Comunicazione e politica. Un binomio che ha sempre caratterizzato la storia dell’umanità e indirizzato le linee del potere. Ma mai come in questi anni dominati dai social e dal web, la questione ha assunto una centralità dirompente.
È democrazia? I fatti di Capitol Hill e non solo
Venerdì 5 febbraio siamo stati invitati dall’associazione politico/culturale Innova Rende all’evento “è democrazia? Social network, fake news, information warfare e algoritmi: come cambiano politica e società”. Un’iniziativa che ha avuto tra i relatori il nostro Rocco e che ci ha permesso di riflettere sullo stato di salute della nostra democrazia e degli ambienti digitali.
I recenti fatti di Capitol Hill, promossi da gruppi di estrema destra nati e cresciuti sul web, hanno reso necessaria infatti una discussione generale sulle distorsioni del web; problemi che in verità vengono da molto lontano ma che solo oggi generano disorientamento e preoccupazione per la vita stessa delle istituzioni democratiche.
Vita e funzionamento delle minoranze organizzate
Proprio l’assalto al Congresso degli Stati Uniti è un episodio che ci fa capire come funzionano le reti sociali con tutte le loro potenzialità e criticità.
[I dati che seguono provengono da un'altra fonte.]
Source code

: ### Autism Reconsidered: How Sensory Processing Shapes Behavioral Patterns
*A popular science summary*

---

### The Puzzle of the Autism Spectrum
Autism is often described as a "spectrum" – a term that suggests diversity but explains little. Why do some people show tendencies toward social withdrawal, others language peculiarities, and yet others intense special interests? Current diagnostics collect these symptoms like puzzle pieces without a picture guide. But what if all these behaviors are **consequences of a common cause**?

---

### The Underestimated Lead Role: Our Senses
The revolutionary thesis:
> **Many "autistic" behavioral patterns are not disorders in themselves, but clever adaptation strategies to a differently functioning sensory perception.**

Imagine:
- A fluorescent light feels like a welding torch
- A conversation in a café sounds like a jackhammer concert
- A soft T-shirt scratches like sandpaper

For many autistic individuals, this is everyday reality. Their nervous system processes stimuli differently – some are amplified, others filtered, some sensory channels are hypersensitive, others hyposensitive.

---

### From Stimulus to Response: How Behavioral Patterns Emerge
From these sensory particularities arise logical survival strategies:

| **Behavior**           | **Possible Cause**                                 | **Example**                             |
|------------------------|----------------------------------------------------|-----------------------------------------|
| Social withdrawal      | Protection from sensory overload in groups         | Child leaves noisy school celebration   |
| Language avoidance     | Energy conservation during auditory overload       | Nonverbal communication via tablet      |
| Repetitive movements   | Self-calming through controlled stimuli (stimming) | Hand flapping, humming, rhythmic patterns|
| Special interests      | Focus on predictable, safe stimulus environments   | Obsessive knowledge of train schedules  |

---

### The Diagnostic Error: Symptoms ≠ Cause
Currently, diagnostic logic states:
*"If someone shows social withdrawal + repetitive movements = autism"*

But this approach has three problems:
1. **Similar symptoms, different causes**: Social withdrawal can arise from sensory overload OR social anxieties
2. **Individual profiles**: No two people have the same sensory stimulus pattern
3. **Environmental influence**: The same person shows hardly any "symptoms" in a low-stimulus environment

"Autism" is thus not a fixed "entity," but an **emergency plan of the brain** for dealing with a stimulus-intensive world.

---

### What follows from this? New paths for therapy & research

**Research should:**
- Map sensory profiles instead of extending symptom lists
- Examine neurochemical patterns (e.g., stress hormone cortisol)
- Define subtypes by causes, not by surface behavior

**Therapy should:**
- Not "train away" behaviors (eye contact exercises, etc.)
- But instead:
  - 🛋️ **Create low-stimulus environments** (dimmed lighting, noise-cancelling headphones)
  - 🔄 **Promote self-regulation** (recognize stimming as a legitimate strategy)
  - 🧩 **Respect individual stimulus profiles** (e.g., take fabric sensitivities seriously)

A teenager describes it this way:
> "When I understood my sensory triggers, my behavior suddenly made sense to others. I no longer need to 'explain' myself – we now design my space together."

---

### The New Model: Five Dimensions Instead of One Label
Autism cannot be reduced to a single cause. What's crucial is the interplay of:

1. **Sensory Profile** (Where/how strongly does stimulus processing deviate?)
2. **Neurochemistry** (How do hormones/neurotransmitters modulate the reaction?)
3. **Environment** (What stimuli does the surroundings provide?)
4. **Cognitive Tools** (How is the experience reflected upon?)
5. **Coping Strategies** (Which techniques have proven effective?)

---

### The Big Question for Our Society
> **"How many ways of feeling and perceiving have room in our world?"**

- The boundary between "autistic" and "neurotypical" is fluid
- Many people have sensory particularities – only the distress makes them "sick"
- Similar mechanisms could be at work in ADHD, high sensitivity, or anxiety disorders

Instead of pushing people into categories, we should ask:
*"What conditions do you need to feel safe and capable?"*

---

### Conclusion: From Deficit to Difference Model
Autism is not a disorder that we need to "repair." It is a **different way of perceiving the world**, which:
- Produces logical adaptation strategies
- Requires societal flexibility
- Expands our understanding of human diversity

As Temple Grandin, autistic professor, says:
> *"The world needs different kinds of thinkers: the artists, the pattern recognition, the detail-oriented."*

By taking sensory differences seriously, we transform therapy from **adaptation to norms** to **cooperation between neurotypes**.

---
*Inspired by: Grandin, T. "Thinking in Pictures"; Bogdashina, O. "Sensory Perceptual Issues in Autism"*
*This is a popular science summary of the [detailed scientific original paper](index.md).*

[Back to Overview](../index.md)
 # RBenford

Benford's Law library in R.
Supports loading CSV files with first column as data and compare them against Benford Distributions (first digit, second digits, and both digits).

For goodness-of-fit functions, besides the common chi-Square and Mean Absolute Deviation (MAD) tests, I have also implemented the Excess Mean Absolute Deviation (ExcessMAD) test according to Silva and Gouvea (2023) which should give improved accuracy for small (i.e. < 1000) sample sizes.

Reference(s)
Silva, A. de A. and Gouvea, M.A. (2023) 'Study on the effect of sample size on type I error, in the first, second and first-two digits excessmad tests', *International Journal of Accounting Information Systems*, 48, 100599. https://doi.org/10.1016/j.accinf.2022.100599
Al centro dei fatti di Washington c’è una minoranza di persone che si è mobilitata sul web tramite la diffusione di contenuti complottisti e di fake news sull’esito delle elezioni americane e che, grazie agli ambienti digitali, è riuscita a strutturarsi e a diventare sempre più pervasiva ed influente.
Non si tratta, però, di un fenomeno nuovo e circoscritto. Già alla fine del 2009, per restare in casa nostra, il cosiddetto Popolo viola e poco più avanti il Movimento 5 Stelle erano stati un esempio di come un gruppo organizzato possa incidere nella vita democratica e occupare le istituzioni partendo dal web.
Tutti questi episodi ci dicono che la rete svolge, attraverso i propri algoritmi e le proprie regole, la funzione di amplificatore delle minoranze organizzate; ma sono queste ultime ad influenzare il dibattito e a polarizzarne i contenuti grazie una grande capacità organizzativa.
Il compito della politica deve essere quello di regolare (non subire) questi fenomeni attraverso la propria autorevolezza. Ma non sempre questo accade.
Il politico follower
I social, essendo un enorme megafono disintermediato delle opinioni, offrono ai politici la grande opportunità di influenzare e modificare la percezione comune. Questa influenza, però, può essere esercitata in due modi. Il politico può decidere, ad esempio, di utilizzare la propria autorevolezza, la propria competenza o il proprio carisma per dettare in prima persona l’agenda.
In questo caso abbiamo davanti un vero “influencer”, ovvero una persona in grado di influenzare le opinioni e le azioni delle persone. La storia è piena di politici e personalità pubbliche che sono stati influenti, ben prima dell’avvento dei social. Da John Kennedy a Gandhi, passando per Martin Luther King, Margaret Thatcher e Barack Obama.
La maggior parte dei politici odierni, però, specie in Italia, non rientra in questa categoria. Appartiene semmai ad una tipologia di influencer che potremmo definire come “follower”, ovvero colui che letteralmente segue il sentire comune, magari tramite appositi tool di misurazione del sentiment online, e si fa influenzare da esso.
Capite bene che si tratta di una differenza sostanziale tra chi utilizza la comunicazione e le sue innovazioni per indicare una strada e chi invece sceglie di rincorrere le idee di altre minoranze organizzate. Quello di Donald Trump e del Partito Repubblicano americano è un esempio calzante da questo punto di vista.
Negli ultimi anni l’ex presidente degli Stati Uniti e molti esponenti del GOP hanno scelto di “strizzare l’occhiolino” ai gruppi estremisti e complottisti dell’alt right americana, ritenendo che la polarizzazione della contesa politica potesse favorirli. E così è stato, almeno per un periodo di tempo.
Il risultato, però, è stato devastante per la coesione sociale e la solidità delle istituzioni democratiche americane. Ecco perché la politica del following, per quanto sempre più diffusa e vincente nel breve periodo, rischia di essere pericolosa se non riscopriamo al più presto il valore del dialogo, dell’unità e della comprensione anche negli ambienti digitali.